This New Year, while we are all trying our best to find a healthy balanced diet there are certain dietary staples that should not get lost in the mix. We’ve all become so accustomed to the “Got Milk?” campaign and from youth we received the constant encouragement to drink milk from our mothers, but what are the real benefits? Health experts agree that a high calcium diet is essential to overall health.
Calcium is a mineral that promotes strong healthy bones, though it is encouraged for the and young growing it is also effective for those who are older and at risk of developing brittle bones. Though there are calcium supplements available at your local pharmacy, subtle changes to your diet can help you consume more calcium while receiving the additional benefits of other nutrients.
The obvious choices are dairy foods, such as milk (low or nonfat), yogurt and cheese. One cup of milk provides 300 milligrams of calcium, so simply substituting your breakfast sandwich for a bowl of cereal or oatmeal and milk can allow you to get the calcium you need without the need for supplements. Experts have also found that a high calcium diet lowers blood pressure and reduces colon cancer risk, who would have thought that cheese could help lower blood pressure?

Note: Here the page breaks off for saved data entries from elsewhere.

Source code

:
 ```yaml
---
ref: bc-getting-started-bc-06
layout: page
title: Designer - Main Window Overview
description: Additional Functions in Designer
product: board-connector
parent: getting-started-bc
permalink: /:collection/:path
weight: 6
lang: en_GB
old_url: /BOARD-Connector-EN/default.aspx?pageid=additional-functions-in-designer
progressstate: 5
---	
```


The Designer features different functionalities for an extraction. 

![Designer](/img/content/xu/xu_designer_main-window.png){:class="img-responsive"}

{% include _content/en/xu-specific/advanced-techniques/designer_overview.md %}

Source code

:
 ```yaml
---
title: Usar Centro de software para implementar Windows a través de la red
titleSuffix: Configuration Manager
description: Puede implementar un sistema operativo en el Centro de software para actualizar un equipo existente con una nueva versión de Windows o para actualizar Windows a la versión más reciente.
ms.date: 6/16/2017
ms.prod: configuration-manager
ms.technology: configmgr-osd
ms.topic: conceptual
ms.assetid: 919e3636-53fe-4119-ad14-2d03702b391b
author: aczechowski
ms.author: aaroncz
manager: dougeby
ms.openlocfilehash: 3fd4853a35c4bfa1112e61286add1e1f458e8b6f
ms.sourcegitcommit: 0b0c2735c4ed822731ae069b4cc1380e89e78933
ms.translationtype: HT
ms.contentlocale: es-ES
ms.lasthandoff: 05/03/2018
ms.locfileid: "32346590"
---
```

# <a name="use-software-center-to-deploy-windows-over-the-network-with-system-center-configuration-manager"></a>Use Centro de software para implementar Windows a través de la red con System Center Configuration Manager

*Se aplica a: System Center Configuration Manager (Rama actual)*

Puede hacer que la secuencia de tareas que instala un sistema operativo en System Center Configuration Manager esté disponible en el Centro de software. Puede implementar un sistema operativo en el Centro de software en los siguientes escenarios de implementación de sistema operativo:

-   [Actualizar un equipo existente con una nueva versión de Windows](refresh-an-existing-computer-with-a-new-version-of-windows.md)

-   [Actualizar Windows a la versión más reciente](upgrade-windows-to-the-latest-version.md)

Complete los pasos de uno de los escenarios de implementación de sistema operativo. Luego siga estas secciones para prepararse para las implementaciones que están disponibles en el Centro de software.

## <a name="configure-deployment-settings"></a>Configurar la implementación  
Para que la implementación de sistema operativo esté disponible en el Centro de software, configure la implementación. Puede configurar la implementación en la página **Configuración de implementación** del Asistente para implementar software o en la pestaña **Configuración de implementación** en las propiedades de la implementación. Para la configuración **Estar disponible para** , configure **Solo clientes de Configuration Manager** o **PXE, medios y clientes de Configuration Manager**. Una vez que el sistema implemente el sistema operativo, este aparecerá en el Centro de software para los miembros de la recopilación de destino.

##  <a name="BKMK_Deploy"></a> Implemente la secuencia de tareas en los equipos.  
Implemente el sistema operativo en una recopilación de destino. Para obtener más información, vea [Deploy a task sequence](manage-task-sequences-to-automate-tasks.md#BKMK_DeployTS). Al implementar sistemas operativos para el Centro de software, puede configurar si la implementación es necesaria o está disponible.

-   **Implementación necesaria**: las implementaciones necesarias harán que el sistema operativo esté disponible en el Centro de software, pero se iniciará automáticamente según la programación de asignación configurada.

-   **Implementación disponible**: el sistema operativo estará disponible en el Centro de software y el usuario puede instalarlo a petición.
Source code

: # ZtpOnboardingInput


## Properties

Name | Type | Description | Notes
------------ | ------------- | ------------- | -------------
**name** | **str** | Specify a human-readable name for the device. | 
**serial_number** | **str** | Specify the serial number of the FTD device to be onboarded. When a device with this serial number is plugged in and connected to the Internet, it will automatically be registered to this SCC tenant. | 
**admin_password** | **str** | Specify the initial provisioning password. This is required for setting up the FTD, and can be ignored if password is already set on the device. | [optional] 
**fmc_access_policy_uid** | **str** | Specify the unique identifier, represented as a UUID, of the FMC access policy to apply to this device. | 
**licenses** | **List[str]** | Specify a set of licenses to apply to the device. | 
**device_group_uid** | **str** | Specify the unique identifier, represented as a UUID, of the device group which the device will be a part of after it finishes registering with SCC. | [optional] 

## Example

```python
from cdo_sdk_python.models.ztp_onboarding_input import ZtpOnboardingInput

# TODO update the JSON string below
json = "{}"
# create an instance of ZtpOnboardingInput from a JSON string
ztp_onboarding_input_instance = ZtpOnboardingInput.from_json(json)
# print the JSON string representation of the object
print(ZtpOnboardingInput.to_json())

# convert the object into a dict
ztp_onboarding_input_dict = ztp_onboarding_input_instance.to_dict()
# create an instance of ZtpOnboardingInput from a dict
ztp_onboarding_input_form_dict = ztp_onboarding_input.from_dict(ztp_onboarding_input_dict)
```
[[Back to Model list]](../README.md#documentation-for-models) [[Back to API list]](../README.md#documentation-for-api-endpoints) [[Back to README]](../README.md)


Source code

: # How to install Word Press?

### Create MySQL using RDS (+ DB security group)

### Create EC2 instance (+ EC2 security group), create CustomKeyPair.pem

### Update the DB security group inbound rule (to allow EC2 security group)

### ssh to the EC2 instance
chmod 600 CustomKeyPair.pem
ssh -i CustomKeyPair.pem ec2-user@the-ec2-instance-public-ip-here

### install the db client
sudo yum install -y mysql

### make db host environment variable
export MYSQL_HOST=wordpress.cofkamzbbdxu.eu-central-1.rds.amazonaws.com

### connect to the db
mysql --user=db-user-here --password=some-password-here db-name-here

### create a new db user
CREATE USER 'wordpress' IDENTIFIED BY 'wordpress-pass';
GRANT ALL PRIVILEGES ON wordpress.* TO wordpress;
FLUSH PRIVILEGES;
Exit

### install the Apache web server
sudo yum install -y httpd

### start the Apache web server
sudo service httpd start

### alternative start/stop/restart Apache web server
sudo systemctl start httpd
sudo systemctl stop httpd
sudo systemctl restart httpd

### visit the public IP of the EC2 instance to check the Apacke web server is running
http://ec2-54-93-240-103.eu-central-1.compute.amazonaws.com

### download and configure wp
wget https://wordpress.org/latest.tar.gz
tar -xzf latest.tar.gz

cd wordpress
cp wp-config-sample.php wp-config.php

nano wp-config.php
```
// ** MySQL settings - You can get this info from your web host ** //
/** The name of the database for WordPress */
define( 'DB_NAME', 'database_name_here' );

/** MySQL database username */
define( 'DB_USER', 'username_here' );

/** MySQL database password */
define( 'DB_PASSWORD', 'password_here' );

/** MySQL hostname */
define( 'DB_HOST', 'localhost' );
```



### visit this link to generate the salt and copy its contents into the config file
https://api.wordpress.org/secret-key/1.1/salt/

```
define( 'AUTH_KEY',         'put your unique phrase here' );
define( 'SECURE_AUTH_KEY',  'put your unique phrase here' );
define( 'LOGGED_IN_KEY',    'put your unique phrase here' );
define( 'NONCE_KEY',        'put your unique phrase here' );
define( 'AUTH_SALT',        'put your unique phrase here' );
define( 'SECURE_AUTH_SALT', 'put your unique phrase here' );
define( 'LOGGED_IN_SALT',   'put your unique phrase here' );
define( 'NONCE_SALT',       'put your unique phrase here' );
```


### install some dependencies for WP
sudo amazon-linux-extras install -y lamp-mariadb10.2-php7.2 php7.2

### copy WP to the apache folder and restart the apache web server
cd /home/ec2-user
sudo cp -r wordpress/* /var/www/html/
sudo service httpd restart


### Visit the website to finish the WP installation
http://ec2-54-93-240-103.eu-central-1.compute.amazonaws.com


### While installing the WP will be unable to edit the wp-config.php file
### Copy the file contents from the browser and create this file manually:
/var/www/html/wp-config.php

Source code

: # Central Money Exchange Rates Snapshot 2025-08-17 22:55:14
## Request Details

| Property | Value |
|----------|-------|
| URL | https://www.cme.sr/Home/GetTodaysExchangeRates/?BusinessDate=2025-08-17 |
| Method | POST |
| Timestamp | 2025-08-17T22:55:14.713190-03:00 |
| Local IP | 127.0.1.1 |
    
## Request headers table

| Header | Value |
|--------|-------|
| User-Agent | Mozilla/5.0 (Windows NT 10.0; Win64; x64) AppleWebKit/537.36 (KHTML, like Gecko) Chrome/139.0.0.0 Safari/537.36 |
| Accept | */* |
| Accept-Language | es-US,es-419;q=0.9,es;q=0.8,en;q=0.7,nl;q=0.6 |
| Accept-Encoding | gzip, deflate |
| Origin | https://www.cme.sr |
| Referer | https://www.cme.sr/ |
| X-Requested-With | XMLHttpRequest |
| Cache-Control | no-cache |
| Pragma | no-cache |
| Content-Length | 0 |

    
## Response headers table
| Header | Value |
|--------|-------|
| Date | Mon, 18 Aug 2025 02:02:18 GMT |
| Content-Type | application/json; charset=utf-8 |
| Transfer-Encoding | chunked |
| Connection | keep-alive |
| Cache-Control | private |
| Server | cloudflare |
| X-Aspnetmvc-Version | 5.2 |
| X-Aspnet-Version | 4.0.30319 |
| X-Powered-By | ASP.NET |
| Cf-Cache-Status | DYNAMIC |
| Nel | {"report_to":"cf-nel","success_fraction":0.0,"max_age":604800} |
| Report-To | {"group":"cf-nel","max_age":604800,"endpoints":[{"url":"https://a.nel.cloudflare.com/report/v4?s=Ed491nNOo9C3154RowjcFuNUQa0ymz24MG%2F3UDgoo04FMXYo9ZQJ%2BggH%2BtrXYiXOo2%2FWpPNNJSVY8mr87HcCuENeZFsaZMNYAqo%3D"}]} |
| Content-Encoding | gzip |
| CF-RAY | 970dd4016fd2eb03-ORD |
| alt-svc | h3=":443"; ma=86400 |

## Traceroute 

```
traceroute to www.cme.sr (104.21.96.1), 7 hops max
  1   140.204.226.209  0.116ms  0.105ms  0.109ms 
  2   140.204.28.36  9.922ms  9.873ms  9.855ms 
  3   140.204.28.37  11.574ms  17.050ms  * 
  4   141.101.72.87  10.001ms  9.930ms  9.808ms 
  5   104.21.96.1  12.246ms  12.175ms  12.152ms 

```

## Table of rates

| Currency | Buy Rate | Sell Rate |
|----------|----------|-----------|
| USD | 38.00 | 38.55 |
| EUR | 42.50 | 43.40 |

Other foods that are high in calcium but not as readily absorbed are kale, broccoli and spinach. Incorporating these foods into lunch or dinner plates is easy, substituting your normal pasta and marinara with broccoli,cheese and oil or adding broccoli to your rice all can help you achieve a more calcium rich diet. Kale chips are also rising in popularity among the health and weight conscious, so you can get your calcium and stay thin too.
Perhaps the most relevant benefit of a calcium rich diet is the prevention of osteoporosis and osteomalacia, or hardening or softening of the bones. In order to prevent these ailments from occurring later in life it is important to have calcium stores before the ages of 30 to 35. The inclusion of calcium is particularly important for older women who are postmenopausal; the recommended allowance being 800 to 1200 milligrams per day. But studies have shown that postmenopausal women may need more to reduce the effects of osteoporosis. It is also important to partake in weight bearing activities such as yoga, brisk walking or golfing.